Lundy, again, is a constant source of danger to sailors; partly because of the many rocks that stretch out from it, especially the Hen and Chickens at the north end and the Lee Rocks at the south; partly because of the strong currents that, off the south point of the island, run five knots an hour; and partly because of the fogs that so frequently envelope it. It was all three clauses combined that, in 1906, occasioned the loss of the first-class battleship Montagu, which, carried out of her course by the current, and deceived by the fog, became a total wreck on the Shutter Rock, the southern extremity of the island. Off Lundy, too, are the only banks of importance. Over the Stanley Bank, which lies to the north-east, where the depth at one point is only four and a half fathoms, there run, in heavy weather, the dangerous "tide-rips" known as the White Horses.

The navigation of the south shore of Devonshire is much more important than that of the north; partly because of the number of ports in the county itself, and partly because the English Channel is a much more crowded waterway.

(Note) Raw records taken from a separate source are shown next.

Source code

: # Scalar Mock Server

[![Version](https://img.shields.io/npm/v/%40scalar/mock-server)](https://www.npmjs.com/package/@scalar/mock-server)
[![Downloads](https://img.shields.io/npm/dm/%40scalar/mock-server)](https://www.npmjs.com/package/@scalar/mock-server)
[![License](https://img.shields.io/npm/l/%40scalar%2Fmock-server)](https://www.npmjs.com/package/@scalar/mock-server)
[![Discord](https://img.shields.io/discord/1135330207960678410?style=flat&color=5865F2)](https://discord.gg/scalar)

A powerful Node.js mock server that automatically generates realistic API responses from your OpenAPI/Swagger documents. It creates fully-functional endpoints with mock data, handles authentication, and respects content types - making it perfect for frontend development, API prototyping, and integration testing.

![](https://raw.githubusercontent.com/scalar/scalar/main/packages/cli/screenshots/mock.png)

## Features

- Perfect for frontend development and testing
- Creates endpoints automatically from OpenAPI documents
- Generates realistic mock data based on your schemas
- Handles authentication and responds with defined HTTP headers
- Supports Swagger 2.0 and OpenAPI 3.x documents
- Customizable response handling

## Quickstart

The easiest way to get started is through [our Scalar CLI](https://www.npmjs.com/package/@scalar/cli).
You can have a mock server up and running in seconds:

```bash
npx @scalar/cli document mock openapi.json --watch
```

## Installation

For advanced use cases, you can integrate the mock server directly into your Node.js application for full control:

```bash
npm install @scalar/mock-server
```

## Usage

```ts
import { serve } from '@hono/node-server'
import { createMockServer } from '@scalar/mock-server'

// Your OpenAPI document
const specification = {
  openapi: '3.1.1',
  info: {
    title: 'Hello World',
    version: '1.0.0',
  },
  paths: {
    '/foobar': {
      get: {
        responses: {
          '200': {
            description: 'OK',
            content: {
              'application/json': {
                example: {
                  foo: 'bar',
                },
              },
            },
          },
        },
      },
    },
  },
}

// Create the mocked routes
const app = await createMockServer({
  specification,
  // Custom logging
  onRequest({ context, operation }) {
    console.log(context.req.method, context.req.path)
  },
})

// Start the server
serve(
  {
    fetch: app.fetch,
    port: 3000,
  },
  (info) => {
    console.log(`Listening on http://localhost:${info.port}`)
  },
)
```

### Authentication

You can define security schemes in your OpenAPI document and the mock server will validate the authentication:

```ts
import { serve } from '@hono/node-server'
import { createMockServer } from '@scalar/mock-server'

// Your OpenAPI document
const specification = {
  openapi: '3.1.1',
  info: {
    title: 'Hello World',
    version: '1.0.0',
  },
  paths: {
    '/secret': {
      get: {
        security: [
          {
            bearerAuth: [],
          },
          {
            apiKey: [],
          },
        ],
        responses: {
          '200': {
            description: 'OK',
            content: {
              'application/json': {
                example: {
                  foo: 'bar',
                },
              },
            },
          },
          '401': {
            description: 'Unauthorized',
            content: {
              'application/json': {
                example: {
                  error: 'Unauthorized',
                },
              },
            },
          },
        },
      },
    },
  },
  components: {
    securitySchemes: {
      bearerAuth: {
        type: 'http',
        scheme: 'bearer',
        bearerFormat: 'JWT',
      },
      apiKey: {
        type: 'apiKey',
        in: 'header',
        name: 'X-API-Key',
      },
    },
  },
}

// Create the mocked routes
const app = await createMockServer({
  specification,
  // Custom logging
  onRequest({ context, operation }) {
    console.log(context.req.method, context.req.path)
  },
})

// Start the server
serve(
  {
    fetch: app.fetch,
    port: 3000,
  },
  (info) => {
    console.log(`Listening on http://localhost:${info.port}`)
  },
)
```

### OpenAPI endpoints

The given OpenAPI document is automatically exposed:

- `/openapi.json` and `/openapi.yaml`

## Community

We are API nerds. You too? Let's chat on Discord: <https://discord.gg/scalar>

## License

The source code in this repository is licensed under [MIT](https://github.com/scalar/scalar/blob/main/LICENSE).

The principal danger to navigation on the south coast is the group of reefs called the Eddystone Rocks, fourteen miles south-south-west of the entrance of Plymouth Sound. They are all covered at high tide, but the top of one of them is nineteen feet above low-water mark. In Plymouth Sound itself, especially near the eastern shore, there are many rocks and shallow patches. The most conspicuous of the former is the Mewstone, 194 feet high. On the Shagstone, a little farther in, the P. and O. steamship Nepaul was lost. From this point eastward the coast is fringed with rocks and small islets, most of them close in-shore. But from the Start a chain of sandbanks called the Skerries extends out some miles from the land. From Bigbury Bay to the Start is one of the most dangerous parts of the coast, and has been the scene of many wrecks. Here, to name a few of many instances, were lost the Ramillies, of whose crew 708 were drowned; the Chanteloupe, when only one man was saved; the Marana, from which seven men escaped; and the Dryad, on which every man perished.

The Eddystone Lighthouse

From the mouth of the Dart to Hope's Nose there are many outlying rocks; but from that headland to the Dorsetshire border the coast is comparatively "clean," that is to say, free from obstructions. All the rivers east of Plymouth Sound are more or less blocked by bars, with the exception of the Dart, whose entrance, however, is strewn with rocks.